ACTION ITEM →
Word for word, the records below are to be set down again.

*** SOURCE INFORMATION

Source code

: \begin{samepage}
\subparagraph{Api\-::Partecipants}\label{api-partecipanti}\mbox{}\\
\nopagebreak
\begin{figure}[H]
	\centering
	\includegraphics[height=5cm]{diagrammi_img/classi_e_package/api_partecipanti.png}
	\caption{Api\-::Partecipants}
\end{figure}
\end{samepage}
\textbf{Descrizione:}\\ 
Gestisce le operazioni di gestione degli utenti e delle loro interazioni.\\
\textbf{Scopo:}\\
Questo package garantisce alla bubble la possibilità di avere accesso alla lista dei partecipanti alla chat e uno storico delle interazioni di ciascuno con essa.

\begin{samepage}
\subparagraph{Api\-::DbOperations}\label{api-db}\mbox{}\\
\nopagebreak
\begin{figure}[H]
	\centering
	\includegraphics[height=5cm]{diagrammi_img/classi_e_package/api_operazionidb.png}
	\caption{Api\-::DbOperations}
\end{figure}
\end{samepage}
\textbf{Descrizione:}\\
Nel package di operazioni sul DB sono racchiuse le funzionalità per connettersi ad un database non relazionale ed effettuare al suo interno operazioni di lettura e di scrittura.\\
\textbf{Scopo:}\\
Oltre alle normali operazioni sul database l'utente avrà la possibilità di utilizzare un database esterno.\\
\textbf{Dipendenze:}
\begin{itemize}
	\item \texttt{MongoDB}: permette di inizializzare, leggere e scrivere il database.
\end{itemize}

******

EXERCISE OUTPUT →
Source code

: \begin{samepage}
\subparagraph{Api\-::Partecipants}\label{api-partecipanti}\mbox{}\\
\nopagebreak
\begin{figure}[H]
	\centering
	\includegraphics[height=5cm]{diagrammi_img/classi_e_package/api_partecipanti.png}
	\caption{Api\-::Partecipants}
\end{figure}
\end{samepage}
\textbf{Descrizione:}\\ 
Gestisce le operazioni di gestione degli utenti e delle loro interazioni.\\
\textbf{Scopo:}\\
Questo package garantisce alla bubble la possibilità di avere accesso alla lista dei partecipanti alla chat e uno storico delle interazioni di ciascuno con essa.

\begin{samepage}
\subparagraph{Api\-::DbOperations}\label{api-db}\mbox{}\\
\nopagebreak
\begin{figure}[H]
	\centering
	\includegraphics[height=5cm]{diagrammi_img/classi_e_package/api_operazionidb.png}
	\caption{Api\-::DbOperations}
\end{figure}
\end{samepage}
\textbf{Descrizione:}\\
Nel package di operazioni sul DB sono racchiuse le funzionalità per connettersi ad un database non relazionale ed effettuare al suo interno operazioni di lettura e di scrittura.\\
\textbf{Scopo:}\\
Oltre alle normali operazioni sul database l'utente avrà la possibilità di utilizzare un database esterno.\\
\textbf{Dipendenze:}
\begin{itemize}
	\item \texttt{MongoDB}: permette di inizializzare, leggere e scrivere il database.
\end{itemize}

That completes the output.